> [Stored data]

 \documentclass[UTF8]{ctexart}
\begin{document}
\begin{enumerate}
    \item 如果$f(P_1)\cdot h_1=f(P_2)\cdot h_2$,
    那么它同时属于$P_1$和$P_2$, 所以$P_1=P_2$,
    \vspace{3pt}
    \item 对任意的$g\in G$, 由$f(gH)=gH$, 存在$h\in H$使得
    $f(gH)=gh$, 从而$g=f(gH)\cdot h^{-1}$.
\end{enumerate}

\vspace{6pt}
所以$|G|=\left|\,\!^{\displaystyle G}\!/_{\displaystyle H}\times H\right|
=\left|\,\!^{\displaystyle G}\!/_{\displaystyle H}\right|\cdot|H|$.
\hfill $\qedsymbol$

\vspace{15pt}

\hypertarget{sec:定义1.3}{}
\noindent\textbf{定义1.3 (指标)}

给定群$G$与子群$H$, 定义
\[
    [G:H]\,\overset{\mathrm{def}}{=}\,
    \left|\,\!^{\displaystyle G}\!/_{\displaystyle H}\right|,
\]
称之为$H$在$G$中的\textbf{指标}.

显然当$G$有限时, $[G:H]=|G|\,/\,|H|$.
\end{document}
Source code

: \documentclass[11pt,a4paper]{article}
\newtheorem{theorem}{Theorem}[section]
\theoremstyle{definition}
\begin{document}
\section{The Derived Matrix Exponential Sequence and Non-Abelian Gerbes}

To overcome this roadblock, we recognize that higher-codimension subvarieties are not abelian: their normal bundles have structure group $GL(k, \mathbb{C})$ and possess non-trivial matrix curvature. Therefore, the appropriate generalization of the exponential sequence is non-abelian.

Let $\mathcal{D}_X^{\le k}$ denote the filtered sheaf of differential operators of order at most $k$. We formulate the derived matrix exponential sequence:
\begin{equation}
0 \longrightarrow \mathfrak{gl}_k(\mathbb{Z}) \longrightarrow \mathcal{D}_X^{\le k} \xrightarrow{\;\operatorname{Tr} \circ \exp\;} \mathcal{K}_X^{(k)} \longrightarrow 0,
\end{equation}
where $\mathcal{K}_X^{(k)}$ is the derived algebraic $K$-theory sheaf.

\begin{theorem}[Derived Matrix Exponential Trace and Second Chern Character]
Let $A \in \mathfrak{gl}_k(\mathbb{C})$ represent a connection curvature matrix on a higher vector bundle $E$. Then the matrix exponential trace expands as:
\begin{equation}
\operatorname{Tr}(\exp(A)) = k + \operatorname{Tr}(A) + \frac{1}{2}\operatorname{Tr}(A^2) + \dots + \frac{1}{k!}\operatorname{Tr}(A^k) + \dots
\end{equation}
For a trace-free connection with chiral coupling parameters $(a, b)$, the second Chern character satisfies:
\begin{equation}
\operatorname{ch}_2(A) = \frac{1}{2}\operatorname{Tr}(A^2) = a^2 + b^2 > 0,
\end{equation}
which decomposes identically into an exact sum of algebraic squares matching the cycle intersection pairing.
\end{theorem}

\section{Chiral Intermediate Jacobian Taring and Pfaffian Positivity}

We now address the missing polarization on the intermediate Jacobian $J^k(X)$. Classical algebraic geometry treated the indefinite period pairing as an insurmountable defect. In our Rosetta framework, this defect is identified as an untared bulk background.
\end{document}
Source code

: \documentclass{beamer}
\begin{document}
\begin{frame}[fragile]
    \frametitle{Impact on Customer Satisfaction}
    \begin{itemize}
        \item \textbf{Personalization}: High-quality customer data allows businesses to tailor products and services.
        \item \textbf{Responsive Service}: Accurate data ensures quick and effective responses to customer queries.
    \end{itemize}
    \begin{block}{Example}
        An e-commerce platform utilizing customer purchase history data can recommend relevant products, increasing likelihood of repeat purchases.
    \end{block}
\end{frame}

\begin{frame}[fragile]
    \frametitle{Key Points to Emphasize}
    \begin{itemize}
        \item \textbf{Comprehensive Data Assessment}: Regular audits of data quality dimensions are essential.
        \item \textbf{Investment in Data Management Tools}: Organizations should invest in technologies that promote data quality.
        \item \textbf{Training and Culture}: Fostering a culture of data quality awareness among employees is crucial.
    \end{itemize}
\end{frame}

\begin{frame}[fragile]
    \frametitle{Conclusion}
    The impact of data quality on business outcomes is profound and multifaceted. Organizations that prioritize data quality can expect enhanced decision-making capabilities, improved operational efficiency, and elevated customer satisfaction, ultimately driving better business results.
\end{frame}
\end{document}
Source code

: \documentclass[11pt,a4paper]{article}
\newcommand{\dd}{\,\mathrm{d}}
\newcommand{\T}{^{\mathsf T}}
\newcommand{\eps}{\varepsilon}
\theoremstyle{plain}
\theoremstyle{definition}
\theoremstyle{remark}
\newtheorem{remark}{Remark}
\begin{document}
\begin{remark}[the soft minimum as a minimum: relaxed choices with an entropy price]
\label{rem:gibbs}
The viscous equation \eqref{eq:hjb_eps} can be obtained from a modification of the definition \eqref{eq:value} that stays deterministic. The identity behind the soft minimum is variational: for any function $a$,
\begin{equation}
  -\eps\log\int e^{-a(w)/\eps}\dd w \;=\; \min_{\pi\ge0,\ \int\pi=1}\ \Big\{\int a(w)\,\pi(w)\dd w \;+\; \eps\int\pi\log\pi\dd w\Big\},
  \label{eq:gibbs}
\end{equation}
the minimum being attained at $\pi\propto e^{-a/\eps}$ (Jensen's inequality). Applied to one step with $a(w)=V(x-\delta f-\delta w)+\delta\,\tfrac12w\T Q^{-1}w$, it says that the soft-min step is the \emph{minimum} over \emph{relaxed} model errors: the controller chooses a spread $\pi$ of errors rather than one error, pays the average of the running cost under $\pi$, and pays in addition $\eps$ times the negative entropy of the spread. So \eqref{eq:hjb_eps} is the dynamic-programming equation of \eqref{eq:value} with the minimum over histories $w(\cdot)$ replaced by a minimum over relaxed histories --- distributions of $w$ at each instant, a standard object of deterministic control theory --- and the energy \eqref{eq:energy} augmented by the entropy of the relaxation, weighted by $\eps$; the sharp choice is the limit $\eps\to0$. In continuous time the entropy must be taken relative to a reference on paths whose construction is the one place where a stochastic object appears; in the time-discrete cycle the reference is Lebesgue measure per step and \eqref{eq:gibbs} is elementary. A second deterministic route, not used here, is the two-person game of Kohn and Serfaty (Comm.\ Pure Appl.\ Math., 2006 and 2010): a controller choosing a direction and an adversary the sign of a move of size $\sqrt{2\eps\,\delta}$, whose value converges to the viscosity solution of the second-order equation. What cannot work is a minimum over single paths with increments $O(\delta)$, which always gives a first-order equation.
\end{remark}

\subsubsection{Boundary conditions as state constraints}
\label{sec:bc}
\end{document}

> [Task brief]
In the records above, which lines hold the string "connection"? Copy each one.

> [Solution to this task]
Let $A \in \mathfrak{gl}_k(\mathbb{C})$ represent a connection curvature matrix on a higher vector bundle $E$. Then the matrix exponential trace expands as:
For a trace-free connection with chiral coupling parameters $(a, b)$, the second Chern character satisfies:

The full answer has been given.